Observability on the Cloud - Problem Discovery and Location Practice

By Hao Chendong, Alibaba Cloud Technical Expert
Contributed by Alibaba Cloud ECS

The Value of Cloud Server Observability

Cloud server observability refers to the ability of customers to perceive the internal running status of servers to ensure the reliability of cloud resources. Compared with traditional IT O&M, some changes have taken place in the usage and O&M methods of cloud-based IT. For example, customers will purchase computer rooms and machines and operate hardware resources in traditional IT operation and maintenance scenarios. After cloud migration, customers use OpenAPI to operate various computing resources. At the same time, the business scale is limited by data centers or physical machines in traditional scenarios. Thanks to the elasticity of the cloud, customers can easily expand the business scale to hundreds or thousands of servers.

O&M after cloud migration is more challenging, which requires the observability of cloud servers.

The value of cloud server observability mainly includes the following three points:

① Improve the Efficiency of Problem Location: Quickly locate problems through self-service, which can be based on evidence

② Simplify operation and maintenance to facilitate mastering the operation details of cloud servers

③ Improve resource reliability, timely grasp the internal and underlying status of customer OS of cloud servers, and avoid black box attacks

Alibaba Cloud provides many mainstream tool sets to improve the observability of cloud servers, including Health Diagnosis, System Event, CloudMonitor, ARMS, and ActionTrail. These tools are designed with different philosophies, but both aim to make customers aware of the health status of the current instance, help find problems quickly, and reduce O&M costs.

Use Self-Service Tools to Locate and Analyze Typical Problems

Self-service tool on-demand self-service means users can obtain computing resources or services by themselves without dealing with service providers.

Typical problems that customers often face on the cloud include instances that cannot be started, instances that cannot be connected, and operations that do not take effect. Customers can only submit work orders for after-sales support in traditional scenarios. The speed of problem resolution depends on the customer service staff's understanding of the problem or the response efficiency.

In the self-service scenario, we put all typical problems initiated by customers into the health diagnosis tool set. Customers can initiate diagnosis and solve problems by themselves on the console, and the problem can be located in minutes.

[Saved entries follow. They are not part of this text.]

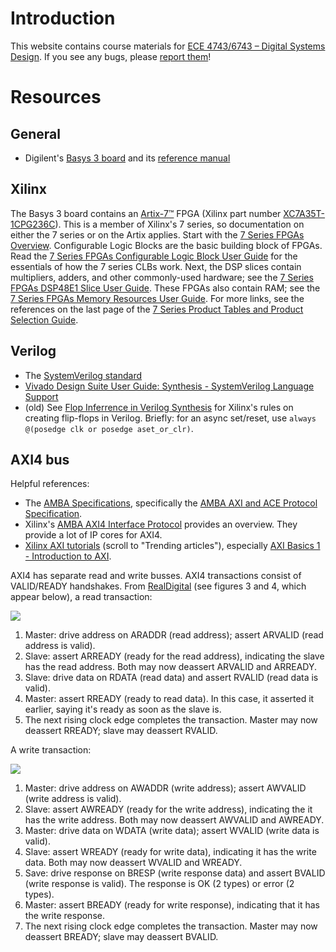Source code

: # Introduction

This website contains course materials
for [ECE 4743/6743 – Digital Systems Design](https://github.com/bjones1/MSU-ECE-DSD).
If you see any bugs, please
[report them](https://github.com/bjones1/MSU-ECE-DSD/issues)!

# Resources

## General

- Digilent's
  [Basys 3 board](https://digilent.com/shop/basys-3-artix-7-fpga-trainer-board-recommended-for-introductory-users/)
  and its
  [reference manual](https://digilent.com/reference/programmable-logic/basys-3/start)

## Xilinx

The Basys 3 board contains an
[Artix-7™](https://www.xilinx.com/products/silicon-devices/fpga/artix-7.html)
FPGA (Xilinx part number
[XC7A35T-1CPG236C](https://docs.xilinx.com/v/u/en-US/ds181_Artix_7_Data_Sheet)).
This is a member of Xilinx's 7 series, so documentation on either the 7 series
or on the Artix applies. Start with the
[7 Series FPGAs Overview](https://docs.xilinx.com/v/u/en-US/ds180_7Series_Overview).
Configurable Logic Blocks are the basic building block of FPGAs. Read the
[7 Series FPGAs Configurable Logic Block User Guide](http://www.xilinx.com/support/documentation/user_guides/ug474_7Series_CLB.pdf)
for the essentials of how the 7 series CLBs work. Next, the DSP slices contain
multipliers, adders, and other commonly-used hardware; see the
[7 Series FPGAs DSP48E1 Slice User Guide](http://www.xilinx.com/support/documentation/user_guides/ug479_7Series_DSP48E1.pdf).
These FPGAs also contain RAM; see the
[7 Series FPGAs Memory Resources User Guide](http://www.xilinx.com/support/documentation/user_guides/ug473_7Series_Memory_Resources.pdf).
For more links, see the references on the last page of the
[7 Series Product Tables and Product Selection Guide](https://www.xilinx.com/content/dam/xilinx/support/documents/selection-guides/7-series-product-selection-guide.pdf#page=12).

## Verilog

- The [SystemVerilog standard](SystemVerilog_standard_1800-2017.pdf)
- [Vivado Design Suite User Guide: Synthesis - SystemVerilog Language Support](https://docs.xilinx.com/r/en-US/ug901-vivado-synthesis/SystemVerilog-Support)
- (old)
  See [Flop Inferrence in Verilog Synthesis](https://support.xilinx.com/s/article/1207129?language=en_US)
  for Xilinx's rules on creating flip-flops in Verilog. Briefly: for an async
  set/reset, use `always @(posedge clk or posedge aset_or_clr)`.

## AXI4 bus

Helpful references:

- The
  [AMBA Specifications](https://www.arm.com/architecture/system-architectures/amba/amba-specifications),
  specifically the
  [AMBA AXI and ACE Protocol Specification](https://developer.arm.com/documentation/ihi0022/latest).
- Xilinx's
  [AMBA AXI4 Interface Protocol](https://www.xilinx.com/products/intellectual-property/axi.html)
  provides an overview. They provide a lot of IP cores for AXI4.
- [Xilinx AXI tutorials](https://support.xilinx.com/s/topic/0TO2E000000YNxCWAW/axi-basics-series?language=en_US&tabset-50c42=2)
  (scroll to "Trending articles"), especially
  [AXI Basics 1 - Introduction to AXI](https://support.xilinx.com/s/article/1053914?language=en_US).

AXI4 has separate read and write busses. AXI4 transactions consist of
VALID/READY handshakes.
From [RealDigital](https://www.realdigital.org/doc/a9fee931f7a172423e1ba73f66ca4081)
(see figures 3 and 4, which appear below), a read transaction:

![](axi4-lite-read.png)

1.  Master: drive address on ARADDR (read address); assert ARVALID (read address
    is valid).
2.  Slave: assert ARREADY (ready for the read address), indicating the slave has
    the read address. Both may now deassert ARVALID and ARREADY.
3.  Slave: drive data on RDATA (read data) and assert RVALID (read data is
    valid).
4.  Master: assert RREADY (ready to read data). In this case, it asserted it
    earlier, saying it's ready as soon as the slave is.
5.  The next rising clock edge completes the transaction. Master may now
    deassert RREADY; slave may deassert RVALID.

A write transaction:

![](axi4-lite-write.png)

1.  Master: drive address on AWADDR (write address); assert AWVALID (write
    address is valid).
2.  Slave: assert AWREADY (ready for the write address), indicating the it has
    the write address. Both may now deassert AWVALID and AWREADY.
3.  Master: drive data on WDATA (write data); assert WVALID (write data is
    valid).
4.  Slave: assert WREADY (ready for write data), indicating it has the write
    data. Both may now deassert WVALID and WREADY.
5.  Save: drive response on BRESP (write response data) and assert BVALID (write
    response is valid). The response is OK (2 types) or error (2 types).
6.  Master: assert BREADY (ready for write response), indicating that it has the
    write response.
7.  The next rising clock edge completes the transaction. Master may now
    deassert BREADY; slave may deassert BVALID.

Instances cannot be started for two reasons:

The first reason is the problems in the operating system, such as viruses in the customer's operating system. Some key files are destroyed or deleted. Some core system services of the operating system are not started due to the wrong operation of the customer. The Fstab file is incorrectly configured. It may also be caused by conflicts between images and specifications. The health guide tool can quickly locate the problem in the operating system and push the corresponding repair solution to the customer.

The second reason is the underlying problems of the cloud platform, which are relatively rare, mainly including insufficient inventory, host alarm, abnormal control system, abnormal virtualization, and abnormal disk scaling. In response to such problems, the diagnostic tool will push the manual service to the customer through the portal. At the same time, the problem reporting portal will be pushed to the customer for some serious errors. If the Operation and Maintenance Team confirms that the problem reported by the customer is very serious, the operation and maintenance actions will be actively triggered, and the steps will be completely transparent to the customer.

If an instance cannot be started, how can Alibaba Cloud diagnostic tools detect the internal operating system of the instance?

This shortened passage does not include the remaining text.